米中の衝突が起きたら、日本企業のビジネス環境はますます厳しくなりますね。

その通りですが、見方を変えれば、日本企業にとってまたとないチャンスでもあります。この数十年で日本企業は、中国や新興国に押されて国際市場でのシェアを大きく落としました。ただ、中国経済の現状はというと、不動産市場の低迷などで成長が減速し、足止めを食らっている状態。一方、日本経済は、円安による苦闘はありながらも経済は安定しているし、資金もある。挽回のチャンスです。

そのチャンスを生かすために、どのようなグローバル経営が求められているのでしょうか。

グローバル化を進めるにあたっては、まずグローバル化のスタイルを決める必要があるでしょう。企業の海外進出の形を、縦軸を「組織オペレーションの統一性」、横軸を「ローカル市場対応力」というマトリックスで整理すると、四つの形態、あるいはスタイルに分けられます。

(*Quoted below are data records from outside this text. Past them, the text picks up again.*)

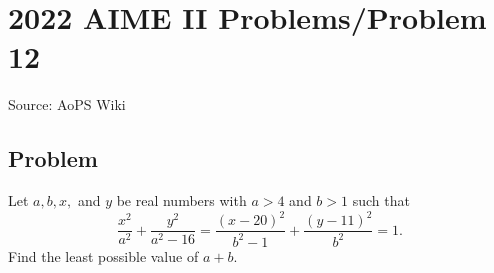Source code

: \documentclass[12pt]{article}
\begin{document}
\section*{{2022 AIME II Problems/Problem 12}}
Source: AoPS Wiki

\subsection*{Problem}
Let $a, b, x,$ and $y$ be real numbers with $a>4$ and $b>1$ such that \[\frac{x^2}{a^2}+\frac{y^2}{a^2-16}=\frac{(x-20)^2}{b^2-1}+\frac{(y-11)^2}{b^2}=1.\] Find the least possible value of $a+b.$
\end{document}
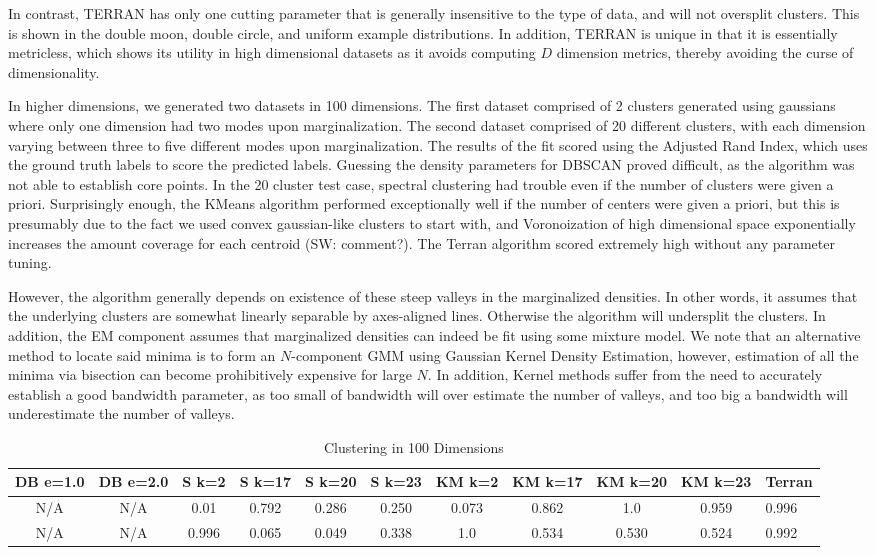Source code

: \documentclass{acm_proc_article-sp}
\begin{document}
In contrast, TERRAN has only one cutting parameter that is generally insensitive to the type of data, and will not oversplit clusters. This is shown in the double moon, double circle, and uniform example distributions. In addition, TERRAN is unique in that it is essentially metricless, which shows its utility in high dimensional datasets as it avoids computing $D$ dimension metrics, thereby avoiding the curse of dimensionality.

In higher dimensions, we generated two datasets in 100 dimensions. The first dataset comprised of 2 clusters generated using gaussians where only one dimension had two modes upon marginalization. The second dataset comprised of 20 different clusters, with each dimension varying between three to five different modes upon marginalization. The results of the fit scored using the Adjusted Rand Index, which uses the ground truth labels to score the predicted labels. Guessing the density parameters for DBSCAN proved difficult, as the algorithm was not able to establish core points. In the 20 cluster test case, spectral clustering had trouble even if the number of clusters were given a priori. Surprisingly enough, the KMeans algorithm performed exceptionally well if the number of centers were given a priori, but this is presumably due to the fact we used convex gaussian-like clusters to start with, and Voronoization of high dimensional space exponentially increases the amount coverage for each centroid (SW: comment?). The Terran algorithm scored extremely high without any parameter tuning. 

However, the algorithm generally depends on existence of these steep valleys in the marginalized densities. In other words, it assumes that the underlying clusters are somewhat linearly separable by axes-aligned lines. Otherwise the algorithm will undersplit the clusters. In addition, the EM component assumes that marginalized densities can indeed be fit using some mixture model. We note that an alternative method to locate said minima is to form an $N$-component GMM using Gaussian Kernel Density Estimation, however, estimation of all the minima via bisection can become prohibitively expensive for large $N$. In addition, Kernel methods suffer from the need to accurately establish a good bandwidth parameter, as too small of bandwidth will over estimate the number of valleys, and too big a bandwidth will underestimate the number of valleys. 

\begin{table*}
\centering
\caption{Clustering in 100 Dimensions}
\begin{tabular}{|c|c|c|c|c|c|c|c|c|c|l|} \hline
DB e=1.0 & DB e=2.0 & S k=2 & S k=17 & S k=20 & S k=23 & KM k=2 & KM k=17 & KM k=20 & KM k=23 & Terran \\ \hline
N/A & N/A & 0.01 & 0.792 & 0.286 & 0.250 & 0.073 & 0.862 & 1.0 & 0.959 & 0.996\\ \hline
N/A & N/A & 0.996 & 0.065 & 0.049 & 0.338 & 1.0 & 0.534 & 0.530 & 0.524 & 0.992\\ \hline \end{tabular}
\end{table*}
\end{document}

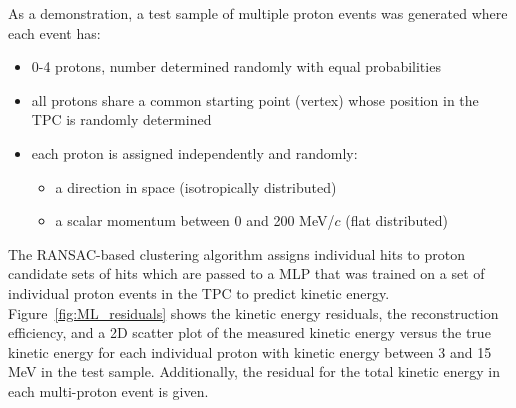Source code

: As a demonstration, a test sample of multiple proton events was generated where each event has:
\begin{itemize}
\item 0-4 protons, number determined randomly with equal probabilities
\item all protons share a common starting point (vertex) whose position in the TPC is randomly determined
\item each proton is assigned independently and randomly:
\begin{itemize}
\item a direction in space (isotropically distributed)
\item a scalar momentum between 0 and 200 MeV/$c$ (flat distributed)
\end{itemize}
\end{itemize}

The RANSAC-based clustering algorithm assigns individual hits to proton candidate sets of hits which are
passed to a MLP that was trained on a set of individual proton events in the TPC to predict kinetic energy.  Figure~\ref{fig:ML_residuals} shows the kinetic energy residuals, the reconstruction efficiency,
and a 2D scatter plot of the measured kinetic energy versus the true kinetic energy
for each individual proton with kinetic energy between 3 and 15 MeV in the test sample.  Additionally, the residual for the total kinetic energy in each multi-proton event is given. 
%
%

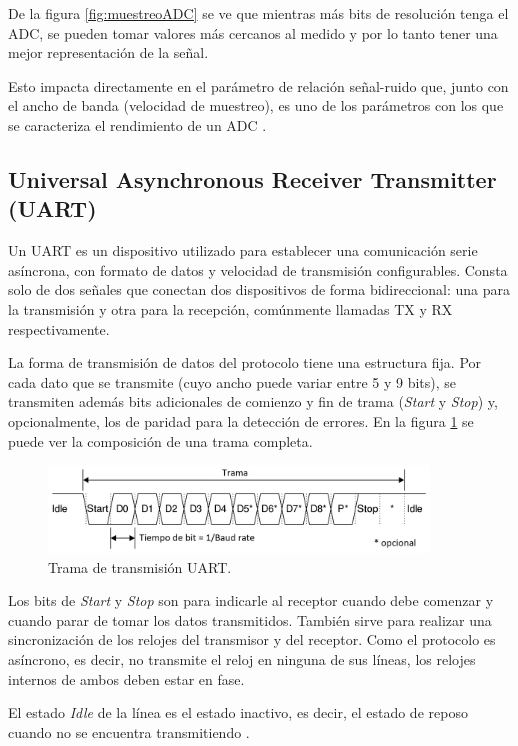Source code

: De la figura \ref{fig:muestreoADC} se ve que mientras más bits de resolución tenga el ADC, se pueden tomar valores más cercanos al medido y por lo tanto tener una mejor representación de la señal.

Esto impacta directamente en el parámetro de relación señal-ruido que, junto con el ancho de banda (velocidad de muestreo), es uno de los parámetros con los que se caracteriza el rendimiento de un ADC \citep{WEBSITE:2}.

\subsection{Universal Asynchronous Receiver Transmitter (UART)}

Un UART es un dispositivo utilizado para establecer una comunicación serie asíncrona, con formato de datos y velocidad de transmisión configurables. Consta solo de dos señales que conectan dos dispositivos de forma bidireccional: una para la transmisión y otra para la recepción, comúnmente llamadas TX y RX respectivamente.

La forma de transmisión de datos del protocolo tiene una estructura fija. Por cada dato que se transmite (cuyo ancho puede variar entre 5 y 9 bits), se transmiten además bits adicionales de comienzo y fin de trama (\textit{Start} y \textit{Stop}) y, opcionalmente, los de paridad para la detección de errores. En la figura \ref{fig:transUART} se puede ver la composición de una trama completa.

\begin{figure}[H]
\centering
\includegraphics[width=0.9\textwidth]{./Figures/UART_frame.png}
\caption{Trama de transmisión UART.}
\label{fig:transUART}
\end{figure}

Los bits de \textit{Start} y \textit{Stop} son para indicarle al receptor cuando debe comenzar y cuando parar de tomar los datos transmitidos. También sirve para realizar una sincronización de los relojes del transmisor y del receptor. Como el protocolo es asíncrono, es decir, no transmite el reloj en ninguna de sus líneas, los relojes internos de ambos deben estar en fase.

El estado \textit{Idle} de la línea es el estado inactivo, es decir, el estado de reposo cuando no se encuentra transmitiendo \citep{WEBSITE:3}.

世界的統一性が低く、ローカル市場対応力も低い企業は「インターナショナル企業」。本国で作った本国仕様の製品を輸出し、海外の代理店やエージェントを通じて売るという輸出ビジネスモデルの組織形態です。海外は他社に任せるのでオペレーションの統一性は低い状態です。本国仕様の製品がそのまま海外でも売れる会社はこのスタイルが合っています。